> WORK TO COMPLETE: Keep the pictures out. Write out every line of the listing exactly.

> DATA EXTRACTS:
--- START ---
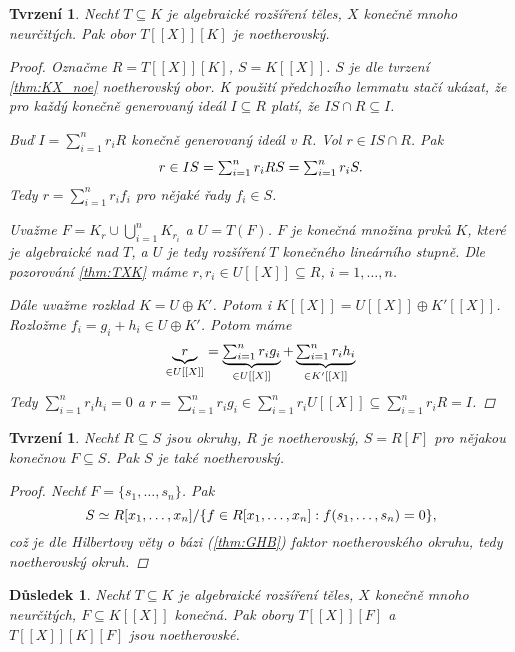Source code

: \documentclass[11pt,a4paper]{article}
\newcommand*{\ml}[1]{\[\textstyle\let\displaystyle\textstyle#1\]}	%
\newcounter{numb}
\theoremstyle{definition}
\theoremstyle{plain}
\newtheorem{tvrzeni}[numb]{Tvrzení}
\newtheorem{dusledek}[numb]{Důsledek}
\begin{document}
\begin{tvrzeni}
	Nechť $T \subseteq K$ je algebraické rozšíření těles, $X$ konečně mnoho neurčitých. Pak obor $T[[X]][K]$ je noetherovský.

	\begin{proof}
		\newcommand*\I{_{i = 1}^n}

		Označme $R = T[[X]][K]$, $S = K[[X]]$. $S$ je dle tvrzení \ref{thm:KX_noe} noetherovský obor. K použití předchozího lemmatu stačí ukázat, že pro každý konečně generovaný ideál $I \subseteq R$ platí, že $IS \cap R \subseteq I$.

		Buď $I = \sum\I r_i R$ konečně generovaný ideál v $R$. Vol $r \in IS \cap R$. Pak
		\ml{
			r \in IS = \sum\I r_i RS = \sum\I r_i S.
		}
		Tedy $r = \sum\I r_i f_i$ pro nějaké řady $f_i \in S$.

		Uvažme $F = K_r \cup \bigcup\I K_{r_i}$ a $U = T(F)$. $F$ je konečná množina prvků $K$, které je algebraické nad $T$, a $U$ je tedy rozšíření $T$ konečného lineárního stupně. Dle pozorování \ref{thm:TXK} máme $r, r_i \in U[[X]] \subseteq R$, $i = 1, \hdots, n$.

		Dále uvažme rozklad $K = U \oplus K'$. Potom i $K[[X]] = U[[X]] \oplus K'[[X]]$. Rozložme $f_i = g_i + h_i \in U \oplus K'$. Potom máme
		\ml{
			\underbrace{r}_{\in U[[X]]} = \underbrace{\sum\I r_i g_i}_{\in U[[X]]} + \underbrace{\sum\I r_i h_i}_{\in K'[[X]]}
		}
		Tedy $\sum\I r_i h_i = 0$ a $r = \sum\I r_i g_i \in \sum\I r_i U[[X]] \subseteq \sum\I r_i R = I$.
	\end{proof}
\end{tvrzeni}

\begin{tvrzeni} \label{thm:RF_noe}
	Nechť $R \subseteq S$ jsou okruhy, $R$ je noetherovský, $S = R[F]$ pro nějakou konečnou $F \subseteq S$. Pak $S$ je také noetherovský.

	\begin{proof}
		Nechť $F = \{s_1, \hdots, s_n\}$. Pak
		\ml{
			S \simeq R[x_1, \hdots, x_n] / \{f \in R[x_1, \hdots, x_n]: f(s_1, \hdots, s_n) = 0\},
		}
		což je dle Hilbertovy věty o bázi (\ref{thm:GHB}) faktor noetherovského okruhu, tedy noetherovský okruh.
	\end{proof}
\end{tvrzeni}

\begin{dusledek} \label{thm:noe}
	Nechť $T \subseteq K$ je algebraické rozšíření těles, $X$ konečně mnoho neurčitých, $F \subseteq K[[X]]$ konečná. Pak obory $T[[X]][F]$ a $T[[X]][K][F]$ jsou noetherovské.
\end{dusledek}
\end{document}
--- END ---
> EXERCISE RESPONSE:
Source code

: \documentclass[11pt,a4paper]{article}
\newcommand*{\ml}[1]{\[\textstyle\let\displaystyle\textstyle#1\]}	%
\newcounter{numb}
\theoremstyle{definition}
\theoremstyle{plain}
\newtheorem{tvrzeni}[numb]{Tvrzení}
\newtheorem{dusledek}[numb]{Důsledek}
\begin{document}
\begin{tvrzeni}
	Nechť $T \subseteq K$ je algebraické rozšíření těles, $X$ konečně mnoho neurčitých. Pak obor $T[[X]][K]$ je noetherovský.

	\begin{proof}
		\newcommand*\I{_{i = 1}^n}

		Označme $R = T[[X]][K]$, $S = K[[X]]$. $S$ je dle tvrzení \ref{thm:KX_noe} noetherovský obor. K použití předchozího lemmatu stačí ukázat, že pro každý konečně generovaný ideál $I \subseteq R$ platí, že $IS \cap R \subseteq I$.

		Buď $I = \sum\I r_i R$ konečně generovaný ideál v $R$. Vol $r \in IS \cap R$. Pak
		\ml{
			r \in IS = \sum\I r_i RS = \sum\I r_i S.
		}
		Tedy $r = \sum\I r_i f_i$ pro nějaké řady $f_i \in S$.

		Uvažme $F = K_r \cup \bigcup\I K_{r_i}$ a $U = T(F)$. $F$ je konečná množina prvků $K$, které je algebraické nad $T$, a $U$ je tedy rozšíření $T$ konečného lineárního stupně. Dle pozorování \ref{thm:TXK} máme $r, r_i \in U[[X]] \subseteq R$, $i = 1, \hdots, n$.

		Dále uvažme rozklad $K = U \oplus K'$. Potom i $K[[X]] = U[[X]] \oplus K'[[X]]$. Rozložme $f_i = g_i + h_i \in U \oplus K'$. Potom máme
		\ml{
			\underbrace{r}_{\in U[[X]]} = \underbrace{\sum\I r_i g_i}_{\in U[[X]]} + \underbrace{\sum\I r_i h_i}_{\in K'[[X]]}
		}
		Tedy $\sum\I r_i h_i = 0$ a $r = \sum\I r_i g_i \in \sum\I r_i U[[X]] \subseteq \sum\I r_i R = I$.
	\end{proof}
\end{tvrzeni}

\begin{tvrzeni} \label{thm:RF_noe}
	Nechť $R \subseteq S$ jsou okruhy, $R$ je noetherovský, $S = R[F]$ pro nějakou konečnou $F \subseteq S$. Pak $S$ je také noetherovský.

	\begin{proof}
		Nechť $F = \{s_1, \hdots, s_n\}$. Pak
		\ml{
			S \simeq R[x_1, \hdots, x_n] / \{f \in R[x_1, \hdots, x_n]: f(s_1, \hdots, s_n) = 0\},
		}
		což je dle Hilbertovy věty o bázi (\ref{thm:GHB}) faktor noetherovského okruhu, tedy noetherovský okruh.
	\end{proof}
\end{tvrzeni}

\begin{dusledek} \label{thm:noe}
	Nechť $T \subseteq K$ je algebraické rozšíření těles, $X$ konečně mnoho neurčitých, $F \subseteq K[[X]]$ konečná. Pak obory $T[[X]][F]$ a $T[[X]][K][F]$ jsou noetherovské.
\end{dusledek}
\end{document}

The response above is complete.